[Source texts of formatted documents]

#####

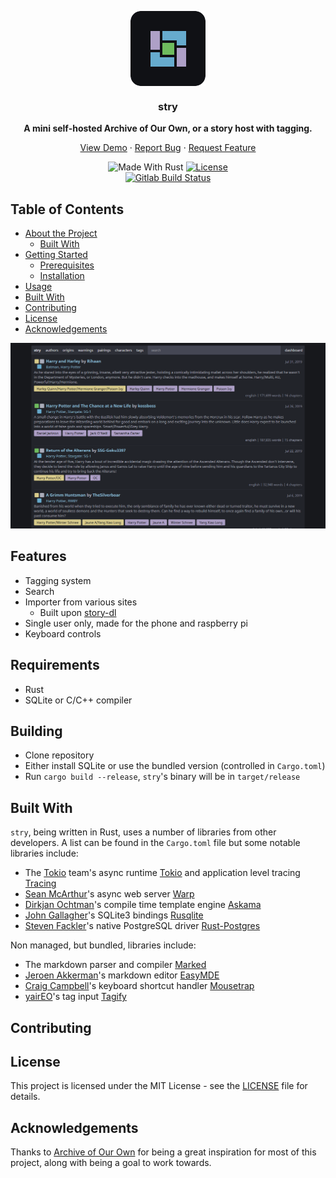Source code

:<div>
  <p align="center">
    <img align="center" src="./assets/apple-touch-icon-120x120-precomposed.png" alt="stry's home" />
    <h3 align="center">stry</h3>
    <div align="center">
      <strong>A mini self-hosted Archive of Our Own, or a story host with tagging.</strong>
    </div>
    <p align="center">
      <a href="https://github.com/teammycelium/myriad/blob/master/LICENSE">View Demo</a>
      ·
      <a href="https://github.com/teammycelium/myriad/blob/master/LICENSE">Report Bug</a>
      ·
      <a href="https://github.com/teammycelium/myriad/blob/master/LICENSE">Request Feature</a>
    </p>
    <div align="center">
      <img src="https://img.shields.io/badge/made%20with-rust-orange.svg?style=flat-square" alt="Made With Rust" />
      <a href="https://github.com/teammycelium/myriad/blob/master/LICENSE">
        <img src="https://img.shields.io/github/license/teammycelium/myriad.svg?style=flat-square" alt="License" />
      </a>
    </div>
    <div align="center">
      <a href="">
        <img src="https://img.shields.io/gitlab/pipeline/Txuritan/stry2.svg?style=flat-square" alt="Gitlab Build Status" />
      </a>
    </div>
  </p>
</div>

## Table of Contents

  - [About the Project](#about-the-project)
    - [Built With](#built-with)
  - [Getting Started](#getting-started)
    - [Prerequisites](#prerequisites)
    - [Installation](#installation)
  - [Usage](#usage)
  - [Built With](#built-with)
  - [Contributing](#contributing)
  - [License](#license)
  - [Acknowledgements](#acknowledgements)

<img src="./assets/screenshots/stry-home.png" alt="stry's home" />

## Features

  - Tagging system
  - Search
  - Importer from various sites
    - Built upon [story-dl](https://gitlab.com/Txuritan/story-dl)
  - Single user only, made for the phone and raspberry pi
  - Keyboard controls

## Requirements

  - Rust
  - SQLite or C/C++ compiler

## Building

  - Clone repository
  - Either install SQLite or use the bundled version (controlled in `Cargo.toml`)
  - Run `cargo build --release`, `stry`'s binary will be in `target/release`

## Built With

`stry`, being written in Rust, uses a number of libraries from other developers.
A list can be found in the `Cargo.toml` file but some notable libraries include:

  - The [Tokio](https://github.com/tokio-rs) team's async runtime [Tokio](https://github.com/tokio-rs/tokio) and application level tracing [Tracing](https://github.com/tokio-rs/tracing)
  - [Sean McArthur](https://github.com/seanmonstar)'s async web server [Warp](https://github.com/seanmonstar/warp)
  - [Dirkjan Ochtman](https://github.com/djc)'s compile time template engine [Askama](https://github.com/djc/askama)
  - [John Gallagher](https://github.com/jgallagher)'s SQLite3 bindings [Rusqlite](https://github.com/jgallagher/rusqlite)
  - [Steven Fackler](https://github.com/sfackler/rust-postgres)'s native PostgreSQL driver [Rust-Postgres](https://github.com/sfackler/rust-postgres)

Non managed, but bundled, libraries include:

  - The markdown parser and compiler [Marked](https://github.com/markedjs/marked)
  - [Jeroen Akkerman](https://github.com/Ionaru)'s markdown editor [EasyMDE](https://github.com/Ionaru/easy-markdown-editor)
  - [Craig Campbell](https://github.com/ccampbell)'s keyboard shortcut handler [Mousetrap](https://github.com/ccampbell/mousetrap)
  - [yairEO](https://github.com/yairEO)'s tag input [Tagify](https://github.com/yairEO/tagify)

## Contributing

## License

This project is licensed under the MIT License - see the [LICENSE](./LICENSE) file for details.

## Acknowledgements

Thanks to [Archive of Our Own](https://archiveofourown.org/) for being a great inspiration for most of this project, along with being a goal to work towards.
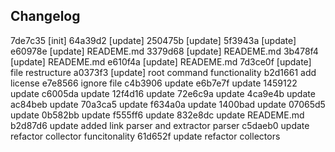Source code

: 

## Changelog

7de7c35 [init]
64a39d2 [update]
250475b [update]
5f3943a [update]
e60978e [update] READEME.md
3379d68 [update] READEME.md
3b478f4 [update] READEME.md
e610f4a [update] READEME.md
7d3ce0f [update] file restructure
a0373f3 [update] root command functionality
b2d1661 add license
e7e8566 ignore file
c4b3906 update
e6b7e7f update
1459122 update
c6005da update
12f4d16 update
72e6c9a update
4ca9e4b update
ac84beb update
70a3ca5 update
f634a0a update
1400bad update
07065d5 update
0b582bb update
f555ff6 update
832e8dc update READEME.md
b2d87d6 update added link parser and extractor parser
c5daeb0 update refactor collector funcitonality
61d652f update refactor collectors

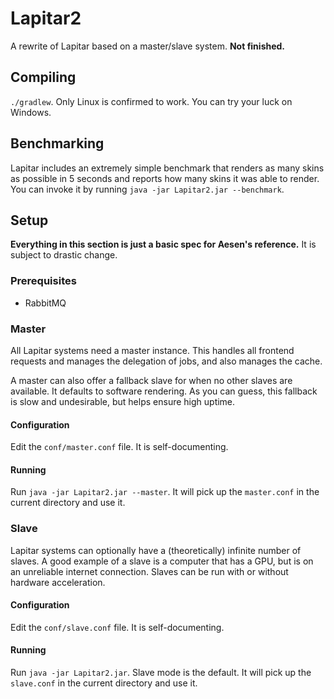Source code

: # Lapitar2
A rewrite of Lapitar based on a master/slave system. **Not finished.**

## Compiling
`./gradlew`. Only Linux is confirmed to work. You can try your luck on Windows.

## Benchmarking
Lapitar includes an extremely simple benchmark that renders as many skins as possible in 5 seconds and reports
how many skins it was able to render. You can invoke it by running `java -jar Lapitar2.jar --benchmark`.

## Setup

**Everything in this section is just a basic spec for Aesen's reference.** It is subject to drastic change.

### Prerequisites

 - RabbitMQ

### Master
All Lapitar systems need a master instance. This handles all frontend requests and manages the delegation of jobs, and
also manages the cache.

A master can also offer a fallback slave for when no other slaves are available. It defaults to software rendering. As
you can guess, this fallback is slow and undesirable, but helps ensure high uptime.

#### Configuration
Edit the `conf/master.conf` file. It is self-documenting.

#### Running
Run `java -jar Lapitar2.jar --master`. It will pick up the `master.conf` in the current directory and use it.

### Slave
Lapitar systems can optionally have a (theoretically) infinite number of slaves. A good example of a slave is a computer
that has a GPU, but is on an unreliable internet connection. Slaves can be run with or without hardware acceleration.

#### Configuration
Edit the `conf/slave.conf` file. It is self-documenting.

#### Running
Run `java -jar Lapitar2.jar`. Slave mode is the default. It will pick up the `slave.conf` in the current directory and use it.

#####

▶ _ABOUT THIS TASK_: Filter the data above by the word "will" and copy every line that matches.

▶ _EXPECTED ANSWER_:
  - Run `cargo build --release`, `stry`'s binary will be in `target/release`
Run `java -jar Lapitar2.jar --master`. It will pick up the `master.conf` in the current directory and use it.
Run `java -jar Lapitar2.jar`. Slave mode is the default. It will pick up the `slave.conf` in the current directory and use it.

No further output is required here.